October 7, 2015
Contact: Maureen Pearson, director of Communications
Eating locally is a common phrase in the agricultural heavy Shenandoah Valley of Virginia, but for Virginia Mennonite Retirement Community, eating locally took on an entirely new meaning this summer.
The continuing care retirement community cultivated 1 ½ acres of land from its nearby farm for food production. The Farm at Willow Run owned and operated by VMRC began the growing season with an anticipated production yield goal of $24,000.
“Knowing where your food comes from is important, and the nutritional value of fresh produce grown nearby is excellent,” said Eric Phipps, executive chef at VMRC.
Growers used untreated and organic seeds and plants in planting as much as possible, and with the farm just minutes from the retirement community, shipping and delivery were kept to a minimum.

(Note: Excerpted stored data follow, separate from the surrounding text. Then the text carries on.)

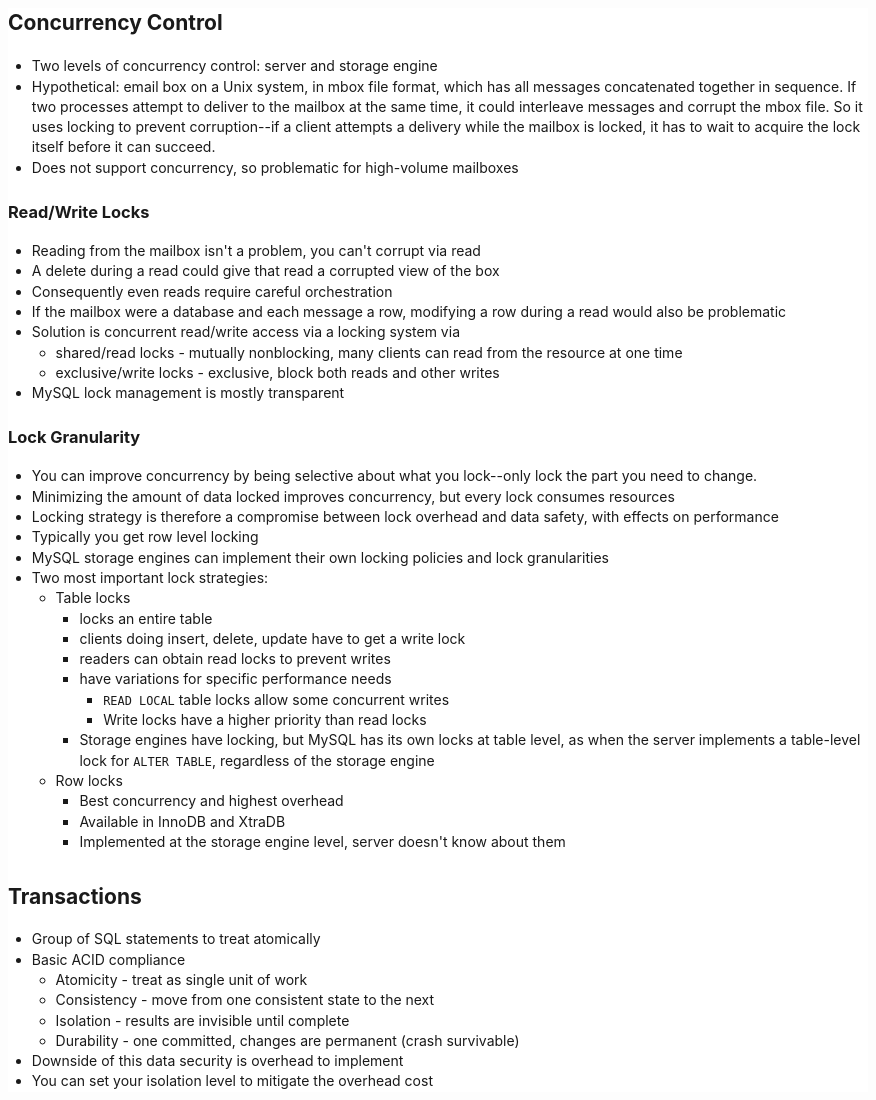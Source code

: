 ## Concurrency Control

* Two levels of concurrency control: server and storage engine
* Hypothetical: email box on a Unix system, in mbox file format, which has all messages concatenated together in sequence. If two processes attempt to deliver to the mailbox at the same time, it could interleave messages and corrupt the mbox file. So it uses locking to prevent corruption--if a client attempts a delivery while the mailbox is locked, it has to wait to acquire the lock itself before it can succeed.
* Does not support concurrency, so problematic for high-volume mailboxes

### Read/Write Locks

* Reading from the mailbox isn't a problem, you can't corrupt via read
* A delete during a read could give that read a corrupted view of the box
* Consequently even reads require careful orchestration
* If the mailbox were a database and each message a row, modifying a row during a read would also be problematic
* Solution is concurrent read/write access via a locking system via
    * shared/read locks - mutually nonblocking, many clients can read from the resource at one time
    * exclusive/write locks - exclusive, block both reads and other writes
* MySQL lock management is mostly transparent

### Lock Granularity

* You can improve concurrency by being selective about what you lock--only lock the part you need to change.
* Minimizing the amount of data locked improves concurrency, but every lock consumes resources
* Locking strategy is therefore a compromise between lock overhead and data safety, with effects on performance
* Typically you get row level locking
* MySQL storage engines can implement their own locking policies and lock granularities
* Two most important lock strategies:
    * Table locks
        * locks an entire table
        * clients doing insert, delete, update have to get a write lock
        * readers can obtain read locks to prevent writes
        * have variations for specific performance needs
            * `READ LOCAL` table locks allow some concurrent writes
            * Write locks have a higher priority than read locks
        * Storage engines have locking, but MySQL has its own locks at table level, as when the server implements a table-level lock for `ALTER TABLE`, regardless of the storage engine
    * Row locks
        * Best concurrency and highest overhead
        * Available in InnoDB and XtraDB
        * Implemented at the storage engine level, server doesn't know about them

## Transactions

* Group of SQL statements to treat atomically
* Basic ACID compliance
    * Atomicity - treat as single unit of work
    * Consistency - move from one consistent state to the next
    * Isolation - results are invisible until complete
    * Durability - one committed, changes are permanent (crash survivable)
* Downside of this data security is overhead to implement
* You can set your isolation level to mitigate the overhead cost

Produce was integrated by Dining Services into soups, salad bars, side dishes, and desserts with excess sold at produce table.
“The feedback from the Heirloom tomato bisque and butternut squash pie was amazing,” said Phipps, who designed the menus to accommodate the garden produce.
Farm fresh produce also was utilized in assisted living activities of bean snapping and zucchini bread baking.
“The farm made good sense for VMRC as we identified ways to help people live a healthier lifestyle,” said Judith Trumbo, president and CEO.
Nearly 750 residents live at VMRC which also is home to Virginia’s only Green House community – Woodland Park.